Há 15 anos, no dia 17 de Abril de 2005, respirávamos o ar de Lisboa. Lembro-me do estranho sabor da água – estava acostumado à água filtrada em filtros de barro e, com apenas 12 anos, não tinha viajado ainda o suficiente para saber que nem todas as águas tinham sabor à “água de filtro”.

Lembro-me também dos cortes nos lábios causados pelo frio incomum – sempre tive lábios fartos, natural das minhas origens e misturas genéticas (característica, aliás, que rendeu muitos episódios de bullying acompanhados com o quotidiano “volta para a tua terra” e com o despretensioso cuspo nos sapatos).
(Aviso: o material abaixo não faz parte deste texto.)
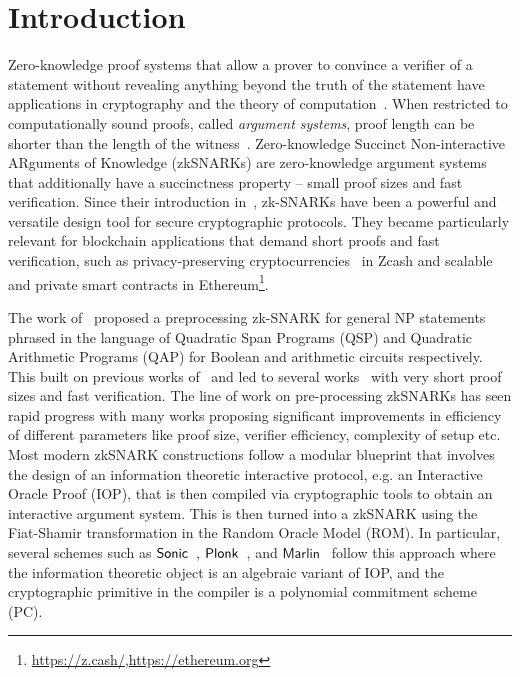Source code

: %
%


\section{Introduction}
Zero-knowledge proof systems that allow a prover to convince a verifier of a statement without revealing anything beyond the truth of the statement have applications in cryptography and the theory of computation~\cite{FOCS:GolMicWig86,STOC:Fortnow87,C:BGGHKMR88}.
When restricted to computationally sound proofs, called \emph{argument systems}, proof length can be shorter than the length of the witness~\cite{brassbard1988minimum}.
Zero-knowledge Succinct Non-interactive ARguments of Knowledge (zkSNARKs) are zero-knowledge argument systems that additionally have a succinctness property -- small proof sizes and fast verification. 
Since their introduction in~\cite{micali1994cs}, zk-SNARKs have been a powerful and versatile design tool for secure cryptographic protocols. They became particularly relevant for blockchain applications that demand short proofs and fast verification, such as privacy-preserving cryptocurrencies~\cite{SP:BCGGMT14} in Zcash and scalable and private smart contracts in Ethereum\footnote{\url{https://z.cash/},\url{https://ethereum.org}}.

The work of~\cite{EC:GGPR13} proposed a preprocessing zk-SNARK for general NP statements phrased in the language of Quadratic Span Programs (QSP) and Quadratic Arithmetic Programs (QAP) for Boolean and arithmetic circuits respectively. This built on previous works of~\cite{IKO07,AC:Groth10a,TCC:Lipmaa12} and led to several works~\cite{TCC:BCIOP13,SP:PHGR13,C:BCGTV13,AC:Lipmaa13,USENIX:BCTV14,EC:Groth16} with very short proof sizes and fast verification. 
The line of work on pre-processing zkSNARKs has seen rapid progress with many works proposing significant improvements in efficiency of different parameters like proof size, verifier efficiency, complexity of setup etc.
Most modern zkSNARK constructions follow a modular blueprint that involves the design of an information theoretic interactive protocol, e.g. an Interactive Oracle Proof (IOP), that is then compiled via cryptographic tools to obtain an interactive argument system.  This is then turned into a zkSNARK using the Fiat-Shamir transformation in the Random Oracle Model (ROM).
In particular, several schemes such as
${\textnormal{\textsf{Sonic}}}$~\cite{CCS:MBKM19}, $\textnormal{\textsf{Plonk}}$~\cite{EPRINT:GabWilCio19}, and $\textsf{Marlin}$~\cite{EC:CHMMVW20}
follow this approach where the information theoretic object is an algebraic variant of IOP, and the cryptographic primitive in the compiler is a polynomial commitment scheme (PC).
A minha educação e algumas dívidas corriqueiras foram as principais razões para deixarmos a terra das telenovelas e das favelas – segundo os meus colegas de escola, não havia muito mais para além destas duas coisas... – e do Pelé. Eles não sabiam que eu só assistia telenovelas mexicanas, nunca tinha estado em nenhuma favela e não gostava de futebol.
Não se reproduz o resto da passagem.